* TO DO *
Using the data below, copy each line that includes the word "text".
[[ SOURCE DATA, beginning ]]
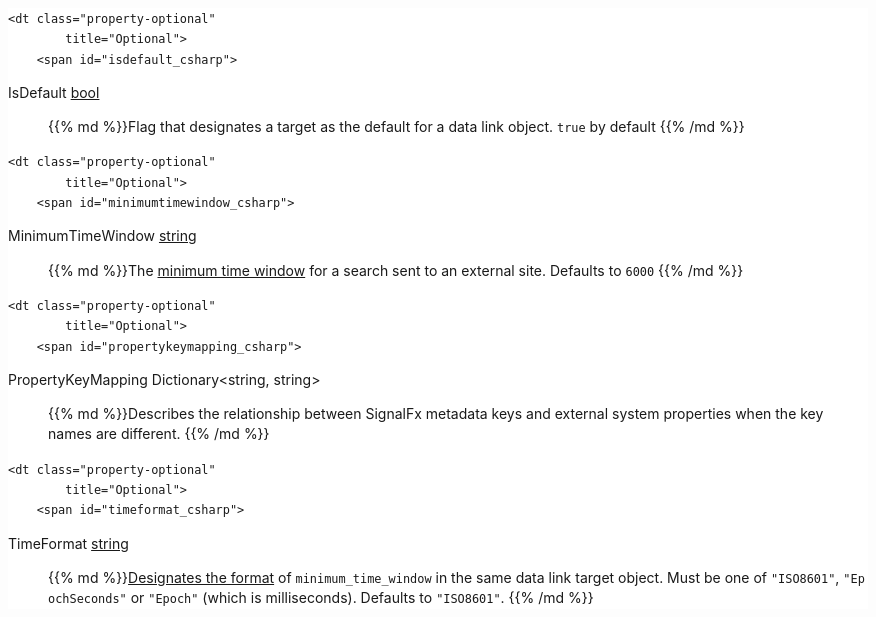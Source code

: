     <dt class="property-optional"
            title="Optional">
        <span id="isdefault_csharp">
<a href="#isdefault_csharp" style="color: inherit; text-decoration: inherit;">Is<wbr>Default</a>
</span> 
        <span class="property-indicator"></span>
        <span class="property-type"><a href="https://docs.microsoft.com/en-us/dotnet/csharp/language-reference/builtin-types/built-in-types">bool</a></span>
    </dt>
    <dd>{{% md %}}Flag that designates a target as the default for a data link object. `true` by default
{{% /md %}}</dd>

    <dt class="property-optional"
            title="Optional">
        <span id="minimumtimewindow_csharp">
<a href="#minimumtimewindow_csharp" style="color: inherit; text-decoration: inherit;">Minimum<wbr>Time<wbr>Window</a>
</span> 
        <span class="property-indicator"></span>
        <span class="property-type"><a href="https://docs.microsoft.com/en-us/dotnet/csharp/language-reference/builtin-types/built-in-types">string</a></span>
    </dt>
    <dd>{{% md %}}The [minimum time window](https://developers.signalfx.com/administration/data_links_overview.html#_minimum_time_window) for a search sent to an external site. Defaults to `6000`
{{% /md %}}</dd>

    <dt class="property-optional"
            title="Optional">
        <span id="propertykeymapping_csharp">
<a href="#propertykeymapping_csharp" style="color: inherit; text-decoration: inherit;">Property<wbr>Key<wbr>Mapping</a>
</span> 
        <span class="property-indicator"></span>
        <span class="property-type">Dictionary&lt;string, string&gt;</span>
    </dt>
    <dd>{{% md %}}Describes the relationship between SignalFx metadata keys and external system properties when the key names are different.
{{% /md %}}</dd>

    <dt class="property-optional"
            title="Optional">
        <span id="timeformat_csharp">
<a href="#timeformat_csharp" style="color: inherit; text-decoration: inherit;">Time<wbr>Format</a>
</span> 
        <span class="property-indicator"></span>
        <span class="property-type"><a href="https://docs.microsoft.com/en-us/dotnet/csharp/language-reference/builtin-types/built-in-types">string</a></span>
    </dt>
    <dd>{{% md %}}[Designates the format](https://developers.signalfx.com/administration/data_links_overview.html#_minimum_time_window) of `minimum_time_window` in the same data link target object. Must be one of `"ISO8601"`, `"EpochSeconds"` or `"Epoch"` (which is milliseconds). Defaults to `"ISO8601"`.
{{% /md %}}</dd>
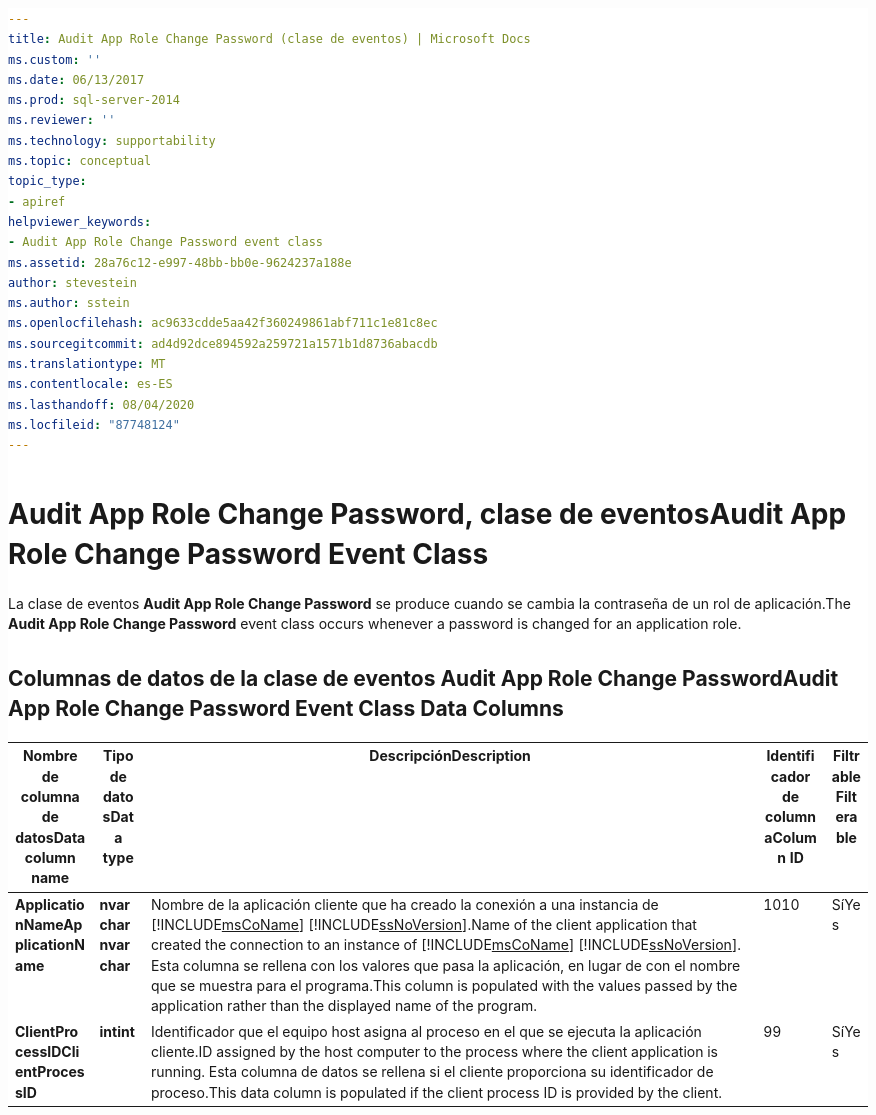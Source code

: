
 ```yaml
---
title: Audit App Role Change Password (clase de eventos) | Microsoft Docs
ms.custom: ''
ms.date: 06/13/2017
ms.prod: sql-server-2014
ms.reviewer: ''
ms.technology: supportability
ms.topic: conceptual
topic_type:
- apiref
helpviewer_keywords:
- Audit App Role Change Password event class
ms.assetid: 28a76c12-e997-48bb-bb0e-9624237a188e
author: stevestein
ms.author: sstein
ms.openlocfilehash: ac9633cdde5aa42f360249861abf711c1e81c8ec
ms.sourcegitcommit: ad4d92dce894592a259721a1571b1d8736abacdb
ms.translationtype: MT
ms.contentlocale: es-ES
ms.lasthandoff: 08/04/2020
ms.locfileid: "87748124"
---
```

# <a name="audit-app-role-change-password-event-class"></a><span data-ttu-id="7765d-102">Audit App Role Change Password, clase de eventos</span><span class="sxs-lookup"><span data-stu-id="7765d-102">Audit App Role Change Password Event Class</span></span>
  <span data-ttu-id="7765d-103">La clase de eventos **Audit App Role Change Password** se produce cuando se cambia la contraseña de un rol de aplicación.</span><span class="sxs-lookup"><span data-stu-id="7765d-103">The **Audit App Role Change Password** event class occurs whenever a password is changed for an application role.</span></span>  
  
## <a name="audit-app-role-change-password-event-class-data-columns"></a><span data-ttu-id="7765d-104">Columnas de datos de la clase de eventos Audit App Role Change Password</span><span class="sxs-lookup"><span data-stu-id="7765d-104">Audit App Role Change Password Event Class Data Columns</span></span>  
  
|<span data-ttu-id="7765d-105">Nombre de columna de datos</span><span class="sxs-lookup"><span data-stu-id="7765d-105">Data column name</span></span>|<span data-ttu-id="7765d-106">Tipo de datos</span><span class="sxs-lookup"><span data-stu-id="7765d-106">Data type</span></span>|<span data-ttu-id="7765d-107">Descripción</span><span class="sxs-lookup"><span data-stu-id="7765d-107">Description</span></span>|<span data-ttu-id="7765d-108">Identificador de columna</span><span class="sxs-lookup"><span data-stu-id="7765d-108">Column ID</span></span>|<span data-ttu-id="7765d-109">Filtrable</span><span class="sxs-lookup"><span data-stu-id="7765d-109">Filterable</span></span>|  
|----------------------|---------------|-----------------|---------------|----------------|  
|<span data-ttu-id="7765d-110">**ApplicationName**</span><span class="sxs-lookup"><span data-stu-id="7765d-110">**ApplicationName**</span></span>|<span data-ttu-id="7765d-111">**nvarchar**</span><span class="sxs-lookup"><span data-stu-id="7765d-111">**nvarchar**</span></span>|<span data-ttu-id="7765d-112">Nombre de la aplicación cliente que ha creado la conexión a una instancia de [!INCLUDE[msCoName](../../includes/msconame-md.md)] [!INCLUDE[ssNoVersion](../../includes/ssnoversion-md.md)].</span><span class="sxs-lookup"><span data-stu-id="7765d-112">Name of the client application that created the connection to an instance of [!INCLUDE[msCoName](../../includes/msconame-md.md)] [!INCLUDE[ssNoVersion](../../includes/ssnoversion-md.md)].</span></span> <span data-ttu-id="7765d-113">Esta columna se rellena con los valores que pasa la aplicación, en lugar de con el nombre que se muestra para el programa.</span><span class="sxs-lookup"><span data-stu-id="7765d-113">This column is populated with the values passed by the application rather than the displayed name of the program.</span></span>|<span data-ttu-id="7765d-114">10</span><span class="sxs-lookup"><span data-stu-id="7765d-114">10</span></span>|<span data-ttu-id="7765d-115">Sí</span><span class="sxs-lookup"><span data-stu-id="7765d-115">Yes</span></span>|  
|<span data-ttu-id="7765d-116">**ClientProcessID**</span><span class="sxs-lookup"><span data-stu-id="7765d-116">**ClientProcessID**</span></span>|<span data-ttu-id="7765d-117">**int**</span><span class="sxs-lookup"><span data-stu-id="7765d-117">**int**</span></span>|<span data-ttu-id="7765d-118">Identificador que el equipo host asigna al proceso en el que se ejecuta la aplicación cliente.</span><span class="sxs-lookup"><span data-stu-id="7765d-118">ID assigned by the host computer to the process where the client application is running.</span></span> <span data-ttu-id="7765d-119">Esta columna de datos se rellena si el cliente proporciona su identificador de proceso.</span><span class="sxs-lookup"><span data-stu-id="7765d-119">This data column is populated if the client process ID is provided by the client.</span></span>|<span data-ttu-id="7765d-120">9</span><span class="sxs-lookup"><span data-stu-id="7765d-120">9</span></span>|<span data-ttu-id="7765d-121">Sí</span><span class="sxs-lookup"><span data-stu-id="7765d-121">Yes</span></span>|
[[ SOURCE DATA, end ]]
* PROBLEM SOLUTION *
<a href="#isdefault_csharp" style="color: inherit; text-decoration: inherit;">Is<wbr>Default</a>
<a href="#minimumtimewindow_csharp" style="color: inherit; text-decoration: inherit;">Minimum<wbr>Time<wbr>Window</a>
<a href="#propertykeymapping_csharp" style="color: inherit; text-decoration: inherit;">Property<wbr>Key<wbr>Mapping</a>
<a href="#timeformat_csharp" style="color: inherit; text-decoration: inherit;">Time<wbr>Format</a>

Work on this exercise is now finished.